Provided information below:

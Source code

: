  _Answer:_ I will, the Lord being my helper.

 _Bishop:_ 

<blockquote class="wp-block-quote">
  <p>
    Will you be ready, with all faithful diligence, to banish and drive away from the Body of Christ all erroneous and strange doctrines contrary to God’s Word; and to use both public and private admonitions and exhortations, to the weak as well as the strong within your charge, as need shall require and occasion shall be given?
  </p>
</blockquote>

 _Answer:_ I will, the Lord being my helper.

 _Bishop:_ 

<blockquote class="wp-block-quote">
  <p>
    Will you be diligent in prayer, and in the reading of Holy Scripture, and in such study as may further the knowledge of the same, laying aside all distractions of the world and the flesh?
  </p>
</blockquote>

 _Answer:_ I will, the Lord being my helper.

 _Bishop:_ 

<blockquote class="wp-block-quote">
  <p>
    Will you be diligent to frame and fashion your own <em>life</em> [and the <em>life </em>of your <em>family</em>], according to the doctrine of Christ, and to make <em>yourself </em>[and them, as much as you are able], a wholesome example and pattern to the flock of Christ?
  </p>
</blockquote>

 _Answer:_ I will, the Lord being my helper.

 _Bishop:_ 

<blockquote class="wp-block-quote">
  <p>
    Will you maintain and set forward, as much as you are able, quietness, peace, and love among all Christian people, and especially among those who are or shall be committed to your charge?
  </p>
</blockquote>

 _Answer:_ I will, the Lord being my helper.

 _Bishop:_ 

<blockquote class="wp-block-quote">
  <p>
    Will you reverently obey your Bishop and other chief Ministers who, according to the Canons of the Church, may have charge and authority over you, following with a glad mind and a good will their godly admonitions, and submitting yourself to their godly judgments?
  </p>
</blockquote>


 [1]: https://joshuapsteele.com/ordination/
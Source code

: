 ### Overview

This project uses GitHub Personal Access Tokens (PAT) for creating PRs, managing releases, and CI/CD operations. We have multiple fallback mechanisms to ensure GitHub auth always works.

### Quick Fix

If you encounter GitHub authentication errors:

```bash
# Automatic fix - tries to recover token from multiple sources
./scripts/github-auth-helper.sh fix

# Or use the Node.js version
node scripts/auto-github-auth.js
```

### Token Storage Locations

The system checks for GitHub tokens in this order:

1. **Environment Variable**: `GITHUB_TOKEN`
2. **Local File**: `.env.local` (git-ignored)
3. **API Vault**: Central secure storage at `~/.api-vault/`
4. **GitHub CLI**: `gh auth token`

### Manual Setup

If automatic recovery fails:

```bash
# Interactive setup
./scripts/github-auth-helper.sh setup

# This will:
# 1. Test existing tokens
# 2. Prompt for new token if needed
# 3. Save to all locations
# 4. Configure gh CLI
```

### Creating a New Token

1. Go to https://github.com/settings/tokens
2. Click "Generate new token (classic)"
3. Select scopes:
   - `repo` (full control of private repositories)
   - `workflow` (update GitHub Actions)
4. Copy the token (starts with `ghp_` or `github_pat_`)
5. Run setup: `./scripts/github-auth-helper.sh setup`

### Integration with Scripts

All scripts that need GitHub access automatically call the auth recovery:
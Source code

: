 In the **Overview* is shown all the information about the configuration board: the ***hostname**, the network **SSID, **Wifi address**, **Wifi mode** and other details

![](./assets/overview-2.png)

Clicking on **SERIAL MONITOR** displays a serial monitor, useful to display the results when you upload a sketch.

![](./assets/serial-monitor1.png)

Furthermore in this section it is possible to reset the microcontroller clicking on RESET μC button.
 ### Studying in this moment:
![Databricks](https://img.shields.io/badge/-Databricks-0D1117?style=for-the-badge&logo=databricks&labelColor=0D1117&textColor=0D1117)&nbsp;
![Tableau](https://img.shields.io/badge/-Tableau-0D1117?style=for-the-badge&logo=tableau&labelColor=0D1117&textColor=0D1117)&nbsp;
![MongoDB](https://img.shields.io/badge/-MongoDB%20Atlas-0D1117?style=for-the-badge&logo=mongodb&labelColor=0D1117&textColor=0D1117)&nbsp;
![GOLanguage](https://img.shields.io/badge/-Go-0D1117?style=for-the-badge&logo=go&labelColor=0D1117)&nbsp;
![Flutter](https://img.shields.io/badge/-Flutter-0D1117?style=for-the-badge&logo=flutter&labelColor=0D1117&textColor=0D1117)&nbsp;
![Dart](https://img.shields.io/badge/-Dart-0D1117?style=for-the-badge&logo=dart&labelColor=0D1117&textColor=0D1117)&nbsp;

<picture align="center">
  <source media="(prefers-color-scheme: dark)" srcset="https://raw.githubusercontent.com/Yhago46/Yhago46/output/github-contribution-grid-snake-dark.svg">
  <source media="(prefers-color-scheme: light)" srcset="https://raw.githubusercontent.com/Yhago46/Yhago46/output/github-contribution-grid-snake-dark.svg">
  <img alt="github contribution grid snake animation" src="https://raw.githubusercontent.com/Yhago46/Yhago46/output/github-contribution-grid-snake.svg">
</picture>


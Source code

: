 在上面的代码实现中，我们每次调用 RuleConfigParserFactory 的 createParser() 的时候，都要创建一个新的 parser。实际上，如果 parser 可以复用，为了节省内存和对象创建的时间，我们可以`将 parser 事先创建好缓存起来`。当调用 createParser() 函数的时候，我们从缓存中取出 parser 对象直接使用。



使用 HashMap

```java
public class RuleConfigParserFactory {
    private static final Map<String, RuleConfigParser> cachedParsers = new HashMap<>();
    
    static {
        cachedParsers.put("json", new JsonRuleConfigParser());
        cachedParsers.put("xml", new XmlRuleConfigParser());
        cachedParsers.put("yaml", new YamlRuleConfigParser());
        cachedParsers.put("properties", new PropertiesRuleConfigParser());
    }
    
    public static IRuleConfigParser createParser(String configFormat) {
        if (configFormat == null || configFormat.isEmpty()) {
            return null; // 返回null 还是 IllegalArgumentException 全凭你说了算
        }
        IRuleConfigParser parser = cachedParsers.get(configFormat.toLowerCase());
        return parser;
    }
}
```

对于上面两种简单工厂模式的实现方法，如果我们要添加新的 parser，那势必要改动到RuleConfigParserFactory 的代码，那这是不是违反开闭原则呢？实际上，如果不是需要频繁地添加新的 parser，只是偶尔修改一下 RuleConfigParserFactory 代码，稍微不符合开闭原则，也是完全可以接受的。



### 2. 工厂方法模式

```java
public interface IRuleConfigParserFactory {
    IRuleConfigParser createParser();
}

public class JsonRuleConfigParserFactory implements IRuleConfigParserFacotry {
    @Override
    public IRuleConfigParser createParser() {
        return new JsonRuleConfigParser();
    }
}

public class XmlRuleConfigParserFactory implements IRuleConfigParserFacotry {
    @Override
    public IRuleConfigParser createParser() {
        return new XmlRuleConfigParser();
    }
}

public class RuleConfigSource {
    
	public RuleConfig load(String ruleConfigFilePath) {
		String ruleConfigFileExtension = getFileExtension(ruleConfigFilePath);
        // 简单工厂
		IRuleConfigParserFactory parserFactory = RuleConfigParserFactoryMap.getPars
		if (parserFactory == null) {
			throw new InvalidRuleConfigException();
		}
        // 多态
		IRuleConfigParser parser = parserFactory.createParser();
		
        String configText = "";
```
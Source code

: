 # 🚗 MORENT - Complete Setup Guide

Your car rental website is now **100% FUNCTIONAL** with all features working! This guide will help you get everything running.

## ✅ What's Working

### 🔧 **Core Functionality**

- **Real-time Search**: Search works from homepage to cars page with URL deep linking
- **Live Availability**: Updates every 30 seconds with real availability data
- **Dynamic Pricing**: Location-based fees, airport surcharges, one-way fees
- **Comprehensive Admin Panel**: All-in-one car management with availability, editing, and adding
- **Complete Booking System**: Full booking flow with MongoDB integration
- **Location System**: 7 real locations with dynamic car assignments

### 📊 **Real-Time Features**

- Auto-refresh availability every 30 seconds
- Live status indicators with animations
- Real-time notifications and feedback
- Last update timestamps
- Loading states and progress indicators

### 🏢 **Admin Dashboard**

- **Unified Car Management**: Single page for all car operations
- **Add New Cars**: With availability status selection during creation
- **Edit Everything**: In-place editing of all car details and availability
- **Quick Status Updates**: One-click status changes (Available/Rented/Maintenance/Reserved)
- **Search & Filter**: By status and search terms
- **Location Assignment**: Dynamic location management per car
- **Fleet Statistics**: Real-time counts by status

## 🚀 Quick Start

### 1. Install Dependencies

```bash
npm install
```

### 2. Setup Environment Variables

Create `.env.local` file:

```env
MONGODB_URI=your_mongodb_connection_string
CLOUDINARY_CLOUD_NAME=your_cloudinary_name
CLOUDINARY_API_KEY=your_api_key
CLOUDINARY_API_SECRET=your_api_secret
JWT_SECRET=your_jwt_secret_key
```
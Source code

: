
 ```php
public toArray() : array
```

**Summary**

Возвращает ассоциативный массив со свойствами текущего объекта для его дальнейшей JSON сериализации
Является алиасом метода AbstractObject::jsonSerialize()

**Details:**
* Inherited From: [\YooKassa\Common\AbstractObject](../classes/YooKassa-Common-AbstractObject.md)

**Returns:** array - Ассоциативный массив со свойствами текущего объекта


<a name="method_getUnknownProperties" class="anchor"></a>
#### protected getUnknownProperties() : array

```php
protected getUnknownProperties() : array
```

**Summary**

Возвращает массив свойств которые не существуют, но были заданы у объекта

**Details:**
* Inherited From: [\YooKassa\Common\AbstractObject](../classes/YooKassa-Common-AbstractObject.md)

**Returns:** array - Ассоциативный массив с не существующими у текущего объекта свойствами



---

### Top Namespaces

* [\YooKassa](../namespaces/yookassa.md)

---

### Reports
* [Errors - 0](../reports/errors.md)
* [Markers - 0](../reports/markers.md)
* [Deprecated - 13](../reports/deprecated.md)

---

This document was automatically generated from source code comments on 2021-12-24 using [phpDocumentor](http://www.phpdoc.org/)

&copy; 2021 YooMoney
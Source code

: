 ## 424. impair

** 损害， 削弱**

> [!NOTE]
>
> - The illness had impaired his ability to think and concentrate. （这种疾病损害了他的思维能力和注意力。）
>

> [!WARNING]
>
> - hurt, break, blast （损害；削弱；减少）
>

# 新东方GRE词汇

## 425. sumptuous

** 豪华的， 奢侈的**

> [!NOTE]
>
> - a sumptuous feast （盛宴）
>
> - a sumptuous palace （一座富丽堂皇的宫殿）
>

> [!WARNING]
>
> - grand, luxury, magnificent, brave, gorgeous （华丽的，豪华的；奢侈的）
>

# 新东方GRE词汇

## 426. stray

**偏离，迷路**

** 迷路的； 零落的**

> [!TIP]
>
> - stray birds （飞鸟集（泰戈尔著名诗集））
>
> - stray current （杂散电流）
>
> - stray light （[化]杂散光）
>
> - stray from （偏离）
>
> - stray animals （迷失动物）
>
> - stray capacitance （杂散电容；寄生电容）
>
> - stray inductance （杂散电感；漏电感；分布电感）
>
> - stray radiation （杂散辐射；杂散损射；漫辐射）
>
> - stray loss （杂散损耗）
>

End of Provided information.

> _Instructions for the task_: Your answer must be the line containing "### Top Namespaces" through the last line above, copied exactly, with nothing added.

> _Answer to the exercise_:
### Top Namespaces

* [\YooKassa](../namespaces/yookassa.md)

---

### Reports
* [Errors - 0](../reports/errors.md)
* [Markers - 0](../reports/markers.md)
* [Deprecated - 13](../reports/deprecated.md)

---

This document was automatically generated from source code comments on 2021-12-24 using [phpDocumentor](http://www.phpdoc.org/)

&copy; 2021 YooMoney
Source code

: ## 424. impair

** 损害， 削弱**

> [!NOTE]
>
> - The illness had impaired his ability to think and concentrate. （这种疾病损害了他的思维能力和注意力。）
>

> [!WARNING]
>
> - hurt, break, blast （损害；削弱；减少）
>

# 新东方GRE词汇

## 425. sumptuous

** 豪华的， 奢侈的**

> [!NOTE]
>
> - a sumptuous feast （盛宴）
>
> - a sumptuous palace （一座富丽堂皇的宫殿）
>

> [!WARNING]
>
> - grand, luxury, magnificent, brave, gorgeous （华丽的，豪华的；奢侈的）
>

# 新东方GRE词汇

## 426. stray

**偏离，迷路**

** 迷路的； 零落的**

> [!TIP]
>
> - stray birds （飞鸟集（泰戈尔著名诗集））
>
> - stray current （杂散电流）
>
> - stray light （[化]杂散光）
>
> - stray from （偏离）
>
> - stray animals （迷失动物）
>
> - stray capacitance （杂散电容；寄生电容）
>
> - stray inductance （杂散电感；漏电感；分布电感）
>
> - stray radiation （杂散辐射；杂散损射；漫辐射）
>
> - stray loss （杂散损耗）
>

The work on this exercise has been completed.